[[ DATA PROVIDED open ]]

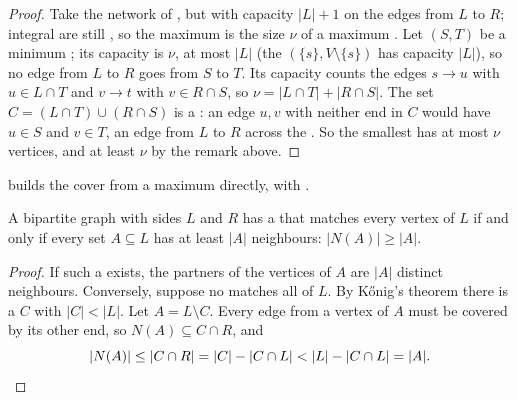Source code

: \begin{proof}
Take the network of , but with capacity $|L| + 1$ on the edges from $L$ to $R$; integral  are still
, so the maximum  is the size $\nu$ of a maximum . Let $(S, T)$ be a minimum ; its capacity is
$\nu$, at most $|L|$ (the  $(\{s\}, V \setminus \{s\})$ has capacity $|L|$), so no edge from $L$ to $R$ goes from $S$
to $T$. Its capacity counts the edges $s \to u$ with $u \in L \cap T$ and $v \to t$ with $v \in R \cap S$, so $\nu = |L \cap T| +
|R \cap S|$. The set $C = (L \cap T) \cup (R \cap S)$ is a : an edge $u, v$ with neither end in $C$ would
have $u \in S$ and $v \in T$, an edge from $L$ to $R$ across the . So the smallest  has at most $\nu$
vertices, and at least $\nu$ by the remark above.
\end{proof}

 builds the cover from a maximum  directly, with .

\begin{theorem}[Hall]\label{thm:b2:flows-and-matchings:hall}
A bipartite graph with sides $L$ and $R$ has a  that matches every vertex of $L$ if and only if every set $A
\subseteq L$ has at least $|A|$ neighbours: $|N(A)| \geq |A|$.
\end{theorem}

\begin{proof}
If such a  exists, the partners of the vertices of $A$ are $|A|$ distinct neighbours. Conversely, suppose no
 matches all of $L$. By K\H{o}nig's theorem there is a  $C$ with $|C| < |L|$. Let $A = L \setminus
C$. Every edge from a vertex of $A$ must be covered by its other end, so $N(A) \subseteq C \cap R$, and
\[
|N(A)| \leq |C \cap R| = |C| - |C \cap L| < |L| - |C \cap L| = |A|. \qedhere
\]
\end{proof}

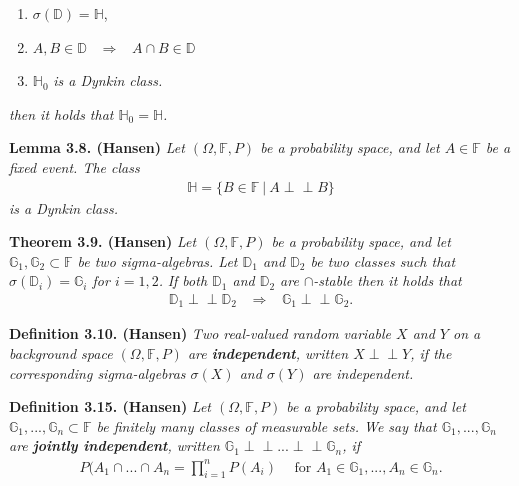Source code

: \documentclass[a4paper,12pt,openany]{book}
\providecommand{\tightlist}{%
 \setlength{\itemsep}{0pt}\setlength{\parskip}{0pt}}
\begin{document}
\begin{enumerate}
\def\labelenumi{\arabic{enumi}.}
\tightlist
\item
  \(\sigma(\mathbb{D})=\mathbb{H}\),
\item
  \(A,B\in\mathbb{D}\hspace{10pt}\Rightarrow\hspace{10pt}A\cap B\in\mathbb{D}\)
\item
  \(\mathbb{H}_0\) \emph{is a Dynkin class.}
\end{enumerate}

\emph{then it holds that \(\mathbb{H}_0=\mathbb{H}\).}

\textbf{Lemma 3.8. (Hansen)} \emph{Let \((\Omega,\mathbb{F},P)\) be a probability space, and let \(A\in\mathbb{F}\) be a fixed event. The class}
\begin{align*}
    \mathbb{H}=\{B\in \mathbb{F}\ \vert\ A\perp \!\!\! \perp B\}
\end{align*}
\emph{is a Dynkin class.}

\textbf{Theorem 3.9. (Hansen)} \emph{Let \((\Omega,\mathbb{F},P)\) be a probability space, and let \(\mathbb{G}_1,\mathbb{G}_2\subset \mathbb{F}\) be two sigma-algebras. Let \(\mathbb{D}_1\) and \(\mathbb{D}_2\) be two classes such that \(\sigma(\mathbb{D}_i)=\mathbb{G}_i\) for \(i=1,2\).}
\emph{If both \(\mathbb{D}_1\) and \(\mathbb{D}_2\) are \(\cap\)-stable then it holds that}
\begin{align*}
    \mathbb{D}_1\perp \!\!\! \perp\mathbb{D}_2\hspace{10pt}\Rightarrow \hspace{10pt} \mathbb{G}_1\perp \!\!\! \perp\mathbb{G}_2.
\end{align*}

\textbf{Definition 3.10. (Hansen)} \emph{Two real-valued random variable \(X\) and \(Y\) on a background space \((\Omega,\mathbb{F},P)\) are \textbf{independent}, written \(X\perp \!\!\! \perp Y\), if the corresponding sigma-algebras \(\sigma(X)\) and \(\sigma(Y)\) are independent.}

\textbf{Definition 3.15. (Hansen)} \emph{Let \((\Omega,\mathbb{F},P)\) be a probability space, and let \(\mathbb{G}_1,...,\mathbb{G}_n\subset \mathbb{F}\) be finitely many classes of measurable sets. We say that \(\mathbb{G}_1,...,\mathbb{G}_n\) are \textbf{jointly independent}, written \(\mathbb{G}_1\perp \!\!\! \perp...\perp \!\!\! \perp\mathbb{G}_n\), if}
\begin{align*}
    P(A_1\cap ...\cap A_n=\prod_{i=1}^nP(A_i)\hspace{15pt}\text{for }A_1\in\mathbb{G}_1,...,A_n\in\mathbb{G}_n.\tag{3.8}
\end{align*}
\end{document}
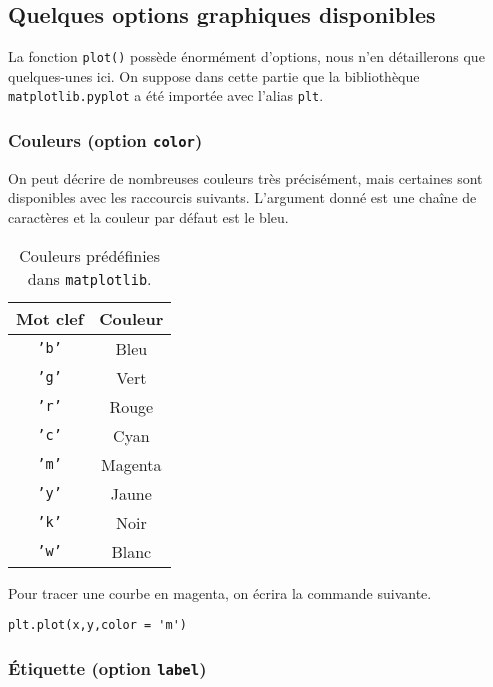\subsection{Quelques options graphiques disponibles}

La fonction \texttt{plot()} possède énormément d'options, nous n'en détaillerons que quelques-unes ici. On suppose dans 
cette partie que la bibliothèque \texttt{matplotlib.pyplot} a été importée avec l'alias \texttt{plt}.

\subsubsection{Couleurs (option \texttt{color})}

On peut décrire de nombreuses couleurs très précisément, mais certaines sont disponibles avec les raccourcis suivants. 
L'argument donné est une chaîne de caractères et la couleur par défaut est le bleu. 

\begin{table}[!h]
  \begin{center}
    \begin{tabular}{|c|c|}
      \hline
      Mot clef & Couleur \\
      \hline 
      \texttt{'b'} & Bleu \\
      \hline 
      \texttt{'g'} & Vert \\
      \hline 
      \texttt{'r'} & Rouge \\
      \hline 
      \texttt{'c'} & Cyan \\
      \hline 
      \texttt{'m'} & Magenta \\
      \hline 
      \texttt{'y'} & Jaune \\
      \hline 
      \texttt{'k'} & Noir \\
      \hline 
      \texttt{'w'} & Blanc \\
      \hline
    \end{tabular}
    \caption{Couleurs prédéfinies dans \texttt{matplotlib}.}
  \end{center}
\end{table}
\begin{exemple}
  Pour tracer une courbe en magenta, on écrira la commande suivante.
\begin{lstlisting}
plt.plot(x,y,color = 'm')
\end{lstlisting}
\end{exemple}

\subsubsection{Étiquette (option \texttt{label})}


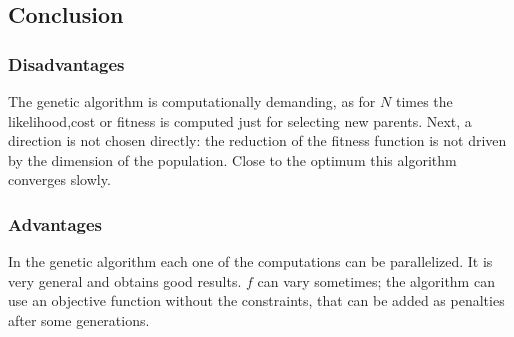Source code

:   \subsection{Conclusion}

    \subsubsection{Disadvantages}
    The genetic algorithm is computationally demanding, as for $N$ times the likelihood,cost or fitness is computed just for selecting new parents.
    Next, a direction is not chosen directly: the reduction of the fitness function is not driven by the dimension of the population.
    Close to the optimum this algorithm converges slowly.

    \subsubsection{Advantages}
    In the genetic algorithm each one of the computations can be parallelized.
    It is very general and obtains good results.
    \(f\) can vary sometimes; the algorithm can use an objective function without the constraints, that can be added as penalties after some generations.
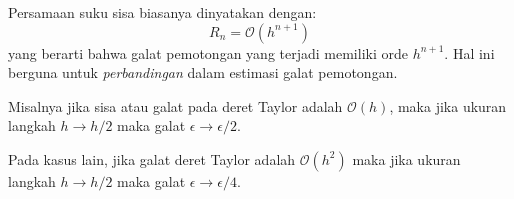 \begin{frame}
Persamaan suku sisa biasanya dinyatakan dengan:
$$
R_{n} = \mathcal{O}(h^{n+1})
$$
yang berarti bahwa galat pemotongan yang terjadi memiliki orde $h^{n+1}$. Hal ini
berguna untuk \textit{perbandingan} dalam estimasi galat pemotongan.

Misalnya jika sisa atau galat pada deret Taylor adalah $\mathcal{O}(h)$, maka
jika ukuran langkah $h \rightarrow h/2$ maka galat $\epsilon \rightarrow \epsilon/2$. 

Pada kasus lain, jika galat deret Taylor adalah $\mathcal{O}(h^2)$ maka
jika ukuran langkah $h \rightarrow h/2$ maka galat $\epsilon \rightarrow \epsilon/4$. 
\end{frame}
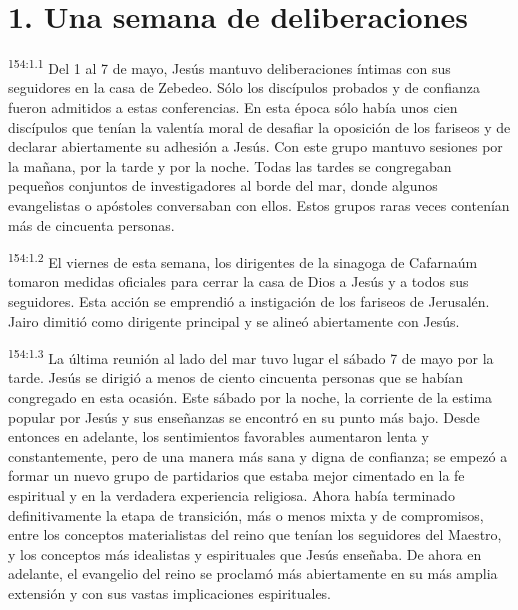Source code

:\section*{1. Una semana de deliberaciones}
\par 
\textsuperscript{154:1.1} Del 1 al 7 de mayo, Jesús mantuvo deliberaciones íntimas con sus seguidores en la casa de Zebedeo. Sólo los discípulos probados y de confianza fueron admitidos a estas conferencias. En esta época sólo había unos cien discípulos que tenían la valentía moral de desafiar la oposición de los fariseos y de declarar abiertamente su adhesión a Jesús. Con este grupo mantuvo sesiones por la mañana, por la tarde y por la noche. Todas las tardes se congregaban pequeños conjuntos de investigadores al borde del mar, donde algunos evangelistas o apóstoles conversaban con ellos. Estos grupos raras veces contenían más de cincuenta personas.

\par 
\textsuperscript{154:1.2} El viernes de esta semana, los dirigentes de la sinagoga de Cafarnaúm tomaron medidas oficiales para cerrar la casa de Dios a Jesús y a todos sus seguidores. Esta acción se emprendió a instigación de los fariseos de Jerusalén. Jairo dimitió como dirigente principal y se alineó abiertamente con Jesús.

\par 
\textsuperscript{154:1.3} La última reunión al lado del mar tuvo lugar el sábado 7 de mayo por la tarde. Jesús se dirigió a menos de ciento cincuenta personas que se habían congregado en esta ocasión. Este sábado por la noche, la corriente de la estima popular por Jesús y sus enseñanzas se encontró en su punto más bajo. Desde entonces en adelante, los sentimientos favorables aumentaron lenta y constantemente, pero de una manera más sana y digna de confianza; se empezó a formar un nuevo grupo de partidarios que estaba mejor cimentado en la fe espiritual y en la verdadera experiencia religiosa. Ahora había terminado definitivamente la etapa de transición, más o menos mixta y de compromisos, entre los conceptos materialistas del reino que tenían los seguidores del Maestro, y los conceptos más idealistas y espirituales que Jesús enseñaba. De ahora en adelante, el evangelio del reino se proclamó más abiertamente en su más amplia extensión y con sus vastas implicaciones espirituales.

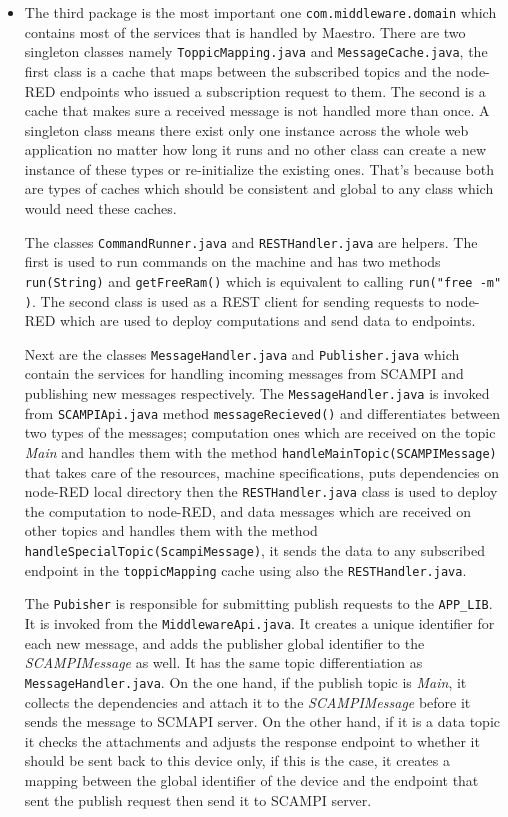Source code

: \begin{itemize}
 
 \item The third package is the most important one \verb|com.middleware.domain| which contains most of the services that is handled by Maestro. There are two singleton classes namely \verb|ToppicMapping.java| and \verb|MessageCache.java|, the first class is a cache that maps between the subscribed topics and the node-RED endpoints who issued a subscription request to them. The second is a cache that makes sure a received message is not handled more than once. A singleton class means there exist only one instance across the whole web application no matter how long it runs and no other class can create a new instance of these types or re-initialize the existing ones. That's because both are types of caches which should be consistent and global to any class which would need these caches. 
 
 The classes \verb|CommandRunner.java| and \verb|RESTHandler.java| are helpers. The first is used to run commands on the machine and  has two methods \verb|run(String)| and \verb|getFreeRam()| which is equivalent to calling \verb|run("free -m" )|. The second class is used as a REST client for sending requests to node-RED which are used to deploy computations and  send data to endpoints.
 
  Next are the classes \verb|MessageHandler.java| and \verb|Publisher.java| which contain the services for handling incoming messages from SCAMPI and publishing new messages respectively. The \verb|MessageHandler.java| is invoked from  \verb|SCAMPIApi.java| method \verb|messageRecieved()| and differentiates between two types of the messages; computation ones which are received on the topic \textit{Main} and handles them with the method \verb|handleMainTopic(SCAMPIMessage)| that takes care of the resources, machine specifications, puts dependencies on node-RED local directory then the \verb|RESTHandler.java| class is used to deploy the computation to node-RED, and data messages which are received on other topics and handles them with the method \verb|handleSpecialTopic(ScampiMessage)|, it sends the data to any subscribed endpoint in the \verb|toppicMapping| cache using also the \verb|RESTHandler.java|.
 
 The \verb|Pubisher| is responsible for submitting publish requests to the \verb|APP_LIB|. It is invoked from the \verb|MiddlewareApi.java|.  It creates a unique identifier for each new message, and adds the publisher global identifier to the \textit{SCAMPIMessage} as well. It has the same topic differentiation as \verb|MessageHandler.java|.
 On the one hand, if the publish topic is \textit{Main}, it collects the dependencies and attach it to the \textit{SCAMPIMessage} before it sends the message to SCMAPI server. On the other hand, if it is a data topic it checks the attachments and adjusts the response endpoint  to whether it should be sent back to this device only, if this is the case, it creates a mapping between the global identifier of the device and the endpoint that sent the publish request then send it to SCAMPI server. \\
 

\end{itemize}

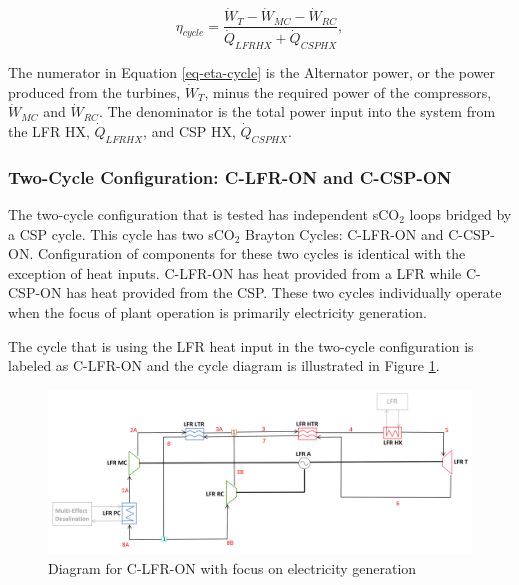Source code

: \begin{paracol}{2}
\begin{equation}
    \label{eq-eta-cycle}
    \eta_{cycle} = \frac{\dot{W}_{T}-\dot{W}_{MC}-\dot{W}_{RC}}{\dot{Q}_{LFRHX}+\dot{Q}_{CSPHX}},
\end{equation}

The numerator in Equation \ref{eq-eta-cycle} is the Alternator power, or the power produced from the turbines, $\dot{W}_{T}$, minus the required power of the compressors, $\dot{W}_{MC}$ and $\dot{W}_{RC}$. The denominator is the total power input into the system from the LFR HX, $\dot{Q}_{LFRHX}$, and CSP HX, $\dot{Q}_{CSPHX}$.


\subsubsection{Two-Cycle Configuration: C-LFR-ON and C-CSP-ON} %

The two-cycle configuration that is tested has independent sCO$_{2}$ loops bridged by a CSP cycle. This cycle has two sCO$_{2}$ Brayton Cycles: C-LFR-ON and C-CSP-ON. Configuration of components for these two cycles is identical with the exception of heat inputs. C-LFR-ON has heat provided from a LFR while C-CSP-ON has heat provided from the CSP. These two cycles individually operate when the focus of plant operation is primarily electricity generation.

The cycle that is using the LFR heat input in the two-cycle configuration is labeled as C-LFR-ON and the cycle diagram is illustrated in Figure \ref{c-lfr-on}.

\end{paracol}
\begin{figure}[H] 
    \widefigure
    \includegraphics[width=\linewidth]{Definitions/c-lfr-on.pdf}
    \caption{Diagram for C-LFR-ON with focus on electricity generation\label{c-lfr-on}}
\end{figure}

[[ DATA PROVIDED closed ]]

*ACTION ITEM*
Your answer should be one number: how many lines above include the word "textsuperscript".

*ANSWER AREA*
3